"Il s'agit d'alléger le vernis pour rendre de la lisibilité au tableau, explique Sébastien Allard, responsable du département des Peintures au Louvre. On ne voit plus que les parties claires". La peau de bête dont il est vêtu, la croix qu'il tient sont pratiquement invisibles, comme certaines de ses mèches de cheveux.
A l'origine de cet obscurcissement général, la dégradation des multiples couches de vernis passées depuis la dernière restauration importante en 1802. "C'est le tableau le plus verni de la collection du Louvre, souligne Vincent Delieuvin, conservateur au département des Peintures. 110 microns, un record !" En comparaison, l'épaisseur de vernis était de 60 microns sur la "Sainte Anne", une autre oeuvre de Vinci restaurée en 2012.
Pourquoi ce recours massif au vernis ? "Dans un premier temps, cela redonne de la brillance, de la profondeur, de la visibilité, et puis il commence à noircir", indique Vincent Delieuvin.
Avec la "Sainte Anne" et "La Belle Ferronnière", qui a retrouvé son teint de jeune femme l'an dernier, c'est le troisième tableau du grand Léonard à être restauré en cinq ans. A quand le tour de "La Joconde" ?. "Ce n'est pas d'actualité, martèle Sébastien Allard, pas plus que pour +La Vierge aux rochers+", également exposée au Louvre.
Pour autant, le choix de Léonard de Vinci n'est pas innocent. Le mythe de ce génie de la Renaissance est toujours aussi vivace, d'autant qu'on sait peu de choses sur lui et sur l'histoire de ses oeuvres.
- Inachevé ? -
La restauration a été confiée pour le support en bois à Patrick Mandron et pour la couche picturale à Regina Moreira qui est notamment intervenue sur la "Bethsabée au bain" de Rembrandt.
Déjà examiné sous toutes les coutures par les experts du laboratoire des musées de France (C2RMF), le tableau doit être décroché avant la fin du mois. Pour combien de temps ? nul ne le sait. "Les examens n'ont révélé aucune lacune majeure. A priori, il est sain, note Sébastien Allard, mais on ne sait jamais quand on termine une restauration. Chaque tableau est unique".

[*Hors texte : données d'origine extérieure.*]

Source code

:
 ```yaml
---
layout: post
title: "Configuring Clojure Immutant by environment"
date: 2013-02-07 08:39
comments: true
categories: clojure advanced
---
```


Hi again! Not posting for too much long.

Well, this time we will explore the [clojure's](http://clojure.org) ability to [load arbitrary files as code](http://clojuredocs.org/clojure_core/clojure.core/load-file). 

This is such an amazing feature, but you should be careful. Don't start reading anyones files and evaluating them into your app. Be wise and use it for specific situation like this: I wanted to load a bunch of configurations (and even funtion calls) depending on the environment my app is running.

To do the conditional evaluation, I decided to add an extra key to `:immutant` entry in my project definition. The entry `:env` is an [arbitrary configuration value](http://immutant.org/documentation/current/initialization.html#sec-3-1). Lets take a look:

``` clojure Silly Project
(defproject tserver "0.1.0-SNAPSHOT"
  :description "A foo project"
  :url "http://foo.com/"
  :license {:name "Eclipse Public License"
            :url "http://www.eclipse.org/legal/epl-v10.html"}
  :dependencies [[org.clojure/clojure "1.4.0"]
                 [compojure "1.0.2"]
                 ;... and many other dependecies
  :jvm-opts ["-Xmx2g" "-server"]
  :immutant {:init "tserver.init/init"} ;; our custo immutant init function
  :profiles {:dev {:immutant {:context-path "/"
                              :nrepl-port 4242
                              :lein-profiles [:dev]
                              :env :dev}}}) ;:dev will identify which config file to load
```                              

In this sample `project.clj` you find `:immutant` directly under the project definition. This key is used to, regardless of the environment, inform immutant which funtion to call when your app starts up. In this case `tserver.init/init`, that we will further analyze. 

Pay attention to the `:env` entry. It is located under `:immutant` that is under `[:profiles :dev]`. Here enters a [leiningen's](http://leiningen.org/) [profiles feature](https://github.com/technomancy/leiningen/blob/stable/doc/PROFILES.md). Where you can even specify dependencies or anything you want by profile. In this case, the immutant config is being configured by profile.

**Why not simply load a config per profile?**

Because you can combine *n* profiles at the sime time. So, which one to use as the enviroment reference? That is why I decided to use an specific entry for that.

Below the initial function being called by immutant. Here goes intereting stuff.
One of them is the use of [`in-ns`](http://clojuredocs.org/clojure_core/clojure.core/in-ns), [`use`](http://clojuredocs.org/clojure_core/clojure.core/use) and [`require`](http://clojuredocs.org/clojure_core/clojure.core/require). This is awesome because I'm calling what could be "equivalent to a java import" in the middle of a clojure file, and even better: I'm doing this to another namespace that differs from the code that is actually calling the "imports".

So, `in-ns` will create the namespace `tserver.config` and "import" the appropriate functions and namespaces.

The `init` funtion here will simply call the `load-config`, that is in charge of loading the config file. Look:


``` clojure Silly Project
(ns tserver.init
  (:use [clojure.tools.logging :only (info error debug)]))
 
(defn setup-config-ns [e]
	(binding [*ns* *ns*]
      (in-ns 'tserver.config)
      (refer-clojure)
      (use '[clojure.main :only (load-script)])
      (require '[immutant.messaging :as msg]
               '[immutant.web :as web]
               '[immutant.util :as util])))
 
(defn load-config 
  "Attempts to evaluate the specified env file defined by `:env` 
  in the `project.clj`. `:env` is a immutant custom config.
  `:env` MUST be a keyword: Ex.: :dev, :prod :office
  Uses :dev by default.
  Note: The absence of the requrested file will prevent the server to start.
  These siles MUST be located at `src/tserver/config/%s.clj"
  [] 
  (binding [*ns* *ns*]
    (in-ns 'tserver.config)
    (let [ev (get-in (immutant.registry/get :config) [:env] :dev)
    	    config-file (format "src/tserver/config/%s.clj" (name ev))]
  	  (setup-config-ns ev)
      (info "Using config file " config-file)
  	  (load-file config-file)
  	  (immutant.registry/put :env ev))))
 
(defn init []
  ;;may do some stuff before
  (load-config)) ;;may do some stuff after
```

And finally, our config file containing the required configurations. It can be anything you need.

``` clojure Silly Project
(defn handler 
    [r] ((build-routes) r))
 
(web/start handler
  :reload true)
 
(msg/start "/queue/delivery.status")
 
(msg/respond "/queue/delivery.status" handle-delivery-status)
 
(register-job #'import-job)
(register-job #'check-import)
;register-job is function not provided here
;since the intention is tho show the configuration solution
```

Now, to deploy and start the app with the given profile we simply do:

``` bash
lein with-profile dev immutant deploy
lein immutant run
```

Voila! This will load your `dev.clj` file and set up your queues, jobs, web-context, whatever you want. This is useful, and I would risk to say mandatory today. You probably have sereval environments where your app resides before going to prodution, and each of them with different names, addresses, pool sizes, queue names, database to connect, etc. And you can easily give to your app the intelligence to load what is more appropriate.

Les travaux seront suivis par une commission consultative internationale dont la composition est en cours.
Peint pendant la première décennie du 15e siècle, le "Saint Jean Baptiste" s'inspire de la composition d'une autre oeuvre de Léonard , "L'Ange de l'Annonciation", conçue vers 1503-1504. Parfait exemple de la technique du sfumato qui permet de créer un effet vaporeux, le tableau est réalisé dans une palette de couleurs très réduite.
En 1517, c'est avec "La Joconde" et "La Vierge à l'enfant avec Sainte Anne" un des tableaux que Léonard montre au cardinal d'Aragon. Selon certains historiens, les trois oeuvres auraient été acquises par François 1er et intégrées à la collection royale.
Si l'histoire du "Saint Jean Baptiste" est mal connue, une littérature considérable lui a été consacrée. "C'est un tableau qui a gêné beaucoup de monde et son attribution a été fréquemment remise en cause", dit Vincent Delieuvin. A l'origine de ces doutes, la rigidité du dessin du bras et de la main dressés vers le ciel.
Et comme pour d'autres tableaux de Vinci, "se pose la question fondamentale de son état d'achèvement", note Vincent Delieuvin. Une question déjà soulevée à propos de la "Sainte Anne", où le visage de la Vierge semble trop clair, et même pour "La Joconde", où certains historiens ont pointé la différence entre le visage et les mains, aux tons beaucoup plus chauds. La restauration pourrait aider à trancher le cas du "Saint Jean Baptiste".